Senada dengan hal tersebut, Ketua Lembaga Pemuliaan Lingkungan Hidup dan Sumber Daya Alam (PLHSDA) MUI, Dr. Hayu S. Prabowo mengatakan, pendekatan agama khususnya Islam kini menjadi pendakatan yang makin banyak digali dan dikembangkan, karena pendekatan ilmiah saja tidak mendorong manusia dan banyak negara untuk menjaga kelestarian alam.
Dr. Hayu S. Prabowo
“Pendekatan agama justru sangat dibutuhkan dalam kehidupan modern saat ini, seperti ajaran Islam yang menekankan tentang keseimbangan dan keberlanjutan sangat sejalan dengan inisiatif Sustainable Development Goals. Dimana tujuan ekonomi, sosial dan lingkungan harus sejalan beriringan dan memberikan manfaat pada semua makhluk hidup,” tutur Hayu.
Upaya diseminasi dan sosialisasi fatwa ini, lanjutnya, perlu terus digalakkan oleh semua pihak agar menimbulkan kesadaran bahwa merusak alam sesungguhnya bertentangan dengan nilai agama. Pada akhirnya, hal ini akan membawa petaka bagi umat manusia sendiri dikemudian hari.
Di sisi lain, perwakilan dari Wildlife Conservation Society (WCS) Indonesia, Ahmad Husein mengatakan, manusia sebagai makhluk yang memiliki akal perlu menyayangi makhluk lainya di muka bumi. Menurutnya, sebaik baiknya manusia adalah seseorang yang bermanfaat bagi makluk hidup lainnya.
“Banyak ajaran Rasulullah SAW yang bisa dijadikan suri tauladan bagi kita.
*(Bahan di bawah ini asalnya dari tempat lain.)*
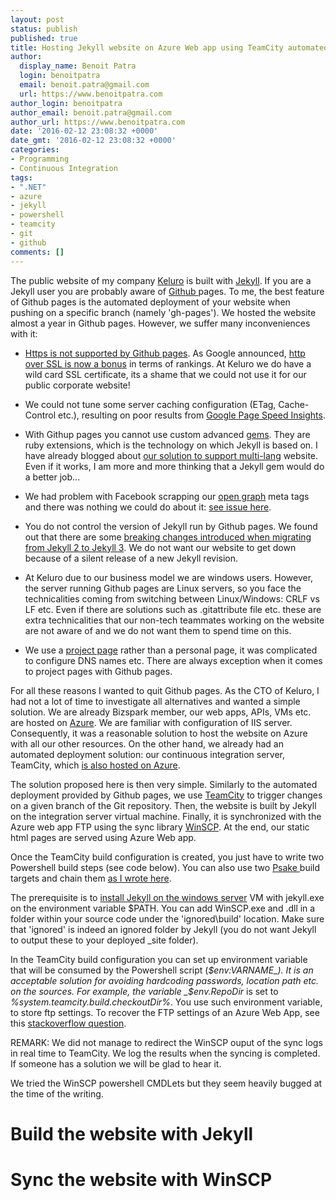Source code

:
 ```yaml
---
layout: post
status: publish
published: true
title: Hosting Jekyll website on Azure Web app using TeamCity automated deployment
author:
  display_name: Benoit Patra
  login: benoitpatra
  email: benoit.patra@gmail.com
  url: https://www.benoitpatra.com
author_login: benoitpatra
author_email: benoit.patra@gmail.com
author_url: https://www.benoitpatra.com
date: '2016-02-12 23:08:32 +0000'
date_gmt: '2016-02-12 23:08:32 +0000'
categories:
- Programming
- Continuous Integration
tags:
- ".NET"
- azure
- jekyll
- powershell
- teamcity
- git
- github
comments: []
---
```

The public website of my company <a href="https://keluro.com/">Keluro</a> is built with <a href="https://jekyllrb.com/">Jekyll</a>. If you are a Jekyll user you are probably aware of <a href="https://pages.github.com/">Github </a> pages. To me, the best feature of Github pages is the automated deployment of your website when pushing on a specific branch (namely 'gh-pages'). We hosted the website almost a year in Github pages. However, we suffer many inconveniences with it:


* <a href="https://github.com/isaacs/github/issues/156">Https is not supported by Github pages</a>. As Google announced, <a href="https://googlewebmastercentral.blogspot.fr/2014/08/https-as-ranking-signal.html">http over SSL is now a bonus</a> in terms of rankings. At Keluro we do have a wild card SSL certificate, its a shame that we could not use it for our public corporate website!

* We could not tune some server caching configuration (ETag, Cache-Control etc.), resulting on poor results from <a href="https://developers.google.com/speed/pagespeed/insights/">Google Page Speed Insights</a>.

*  With Githup pages you cannot use custom advanced <a href="https://rubygems.org/">gems</a>. They are ruby extensions, which is the technology on which Jekyll is based on. I have already blogged about <a href="/2014/08/24/organize-a-multilanguage-jekyll-site/">our solution to support multi-lang</a> website. Even if it works, I am more and more thinking that a Jekyll gem would do a better job...

* We had problem with Facebook scrapping our <a href="http://ogp.me/">open graph</a> meta tags and there was nothing we could do about it: <a href="http://ramsesoriginal.info/2015/03/21/facebook-open-graph-github-pages/">see issue here</a>.

* You do not control the version of Jekyll run by Github pages. We found out that there are some <a href="https://github.com/jekyll/jekyll/issues/4203">breaking changes introduced when migrating from Jekyll 2 to Jekyll 3</a>. We do not want our website to get down because of a silent release of a new Jekyll revision.

* At Keluro due to our business model we are windows users. However, the server running Github pages are Linux servers, so you face the technicalities coming from switching between Linux/Windows: CRLF vs LF etc. Even if there are solutions such as .gitattribute file etc. these are extra technicalities that our non-tech teammates working on the website are not aware of and we do not want them to spend time on this.

* We use a <a href="https://help.github.com/articles/user-organization-and-project-pages/">project page</a> rather than a personal page, it was complicated to configure DNS names etc. There are always exception when it comes to project pages with Github pages.

For all these reasons I wanted to quit Github pages. As the CTO of Keluro, I had not a lot of time to investigate all alternatives and wanted a simple solution. We are already Bizspark member, our web apps, APIs, VMs etc. are hosted on <a href="https://azure.microsoft.com/en-gb/">Azure</a>. We are familiar with configuration of IIS server. Consequently, it was a reasonable solution to host the website on Azure with all our other resources. On the other hand, we already had an automated deployment solution: our continuous integration server, TeamCity, which <a href="/2015/09/21/setup-teamcity-on-windows-azure-vm-part-1-on-2/">is also hosted on Azure</a>.

The solution proposed here is then very simple. Similarly to the automated deployment provided by Github pages, we use <a href="https://www.jetbrains.com/teamcity/">TeamCity</a> to trigger changes on a given branch of the Git repository. Then, the website is built by Jekyll on the integration server virtual machine. Finally, it is synchronized with the Azure web app FTP using the sync library <a href="https://winscp.net/eng/download.php">WinSCP</a>. At the end, our static html pages are served using Azure Web app.

Once the TeamCity build configuration is created, you just have to write two Powershell build steps (see code below). You can also use two <a href="https://github.com/psake/psake">Psake </a>build targets and chain them <a href="/2014/07/08/executing-psake-build-script-with-teamcity/">as I wrote here</a>.

The prerequisite is to <a href="http://jekyllrb.com/docs/windows/">install Jekyll on the windows server</a> VM with jekyll.exe on the environment variable $PATH. You can add WinSCP.exe and .dll in a folder within your source code under the 'ignored\build' location. Make sure that 'ignored' is indeed an ignored folder by Jekyll (you do not want Jekyll to output these to your deployed _site folder).

In the TeamCity build configuration you can set up environment variable that will be consumed by the Powershell script (_$env:VARNAME_). It is an acceptable solution for avoiding hardcoding passwords, location path etc. on the sources. For example, the variable _$env.RepoDir_ is set to _%system.teamcity.build.checkoutDir%_. You use such environment variable, to store ftp settings. To recover the FTP settings of an Azure Web App, see this <a href="http://stackoverflow.com/questions/22273360/connecting-to-azure-website-via-ftp">stackoverflow question</a>.

REMARK: We did not manage to redirect the WinSCP ouput of the sync logs in real time to TeamCity. We log the results when the syncing is completed. If someone has a solution we will be glad to hear it.

We tried the WinSCP powershell CMDLets but they seem heavily bugged at the time of the writing.

# Build the website with Jekyll
<script src="https://gist.github.com/bpatra/bafe9d56479e3dc86640f65bdf479a9f.js"></script>

# Sync the website with WinSCP
<script src="https://gist.github.com/bpatra/714da12b9c88fc4871d7237d05b51464.js"></script>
Misalnya dalam upaya konservasi, Rasulullah SAW juga melarang tegas berbagai tindakan yang dapat merusak dan menjatuhkan alam. Upaya pelestarian alam yang ada dari jaman Rasulullah SAW dapat dijadikan ajaran bagi kita semua bahwa betapa pentingnya melindungi alam dan makluk hidup lainnya di bumi ini,” kata Ahmad.
Pandangan Para Da’i.
Da’i Konservasi Provinsi Banten, Yayan HS mengatakan, Rasulullah SAW tidak hanya sebagai tauladan yang baik untuk berbuat baik, tetapi juga sebagai tauladan yang baik untuk berbuat baik kepada alam sekitar diantaranya seperti hutan, hewan, udara, dan air.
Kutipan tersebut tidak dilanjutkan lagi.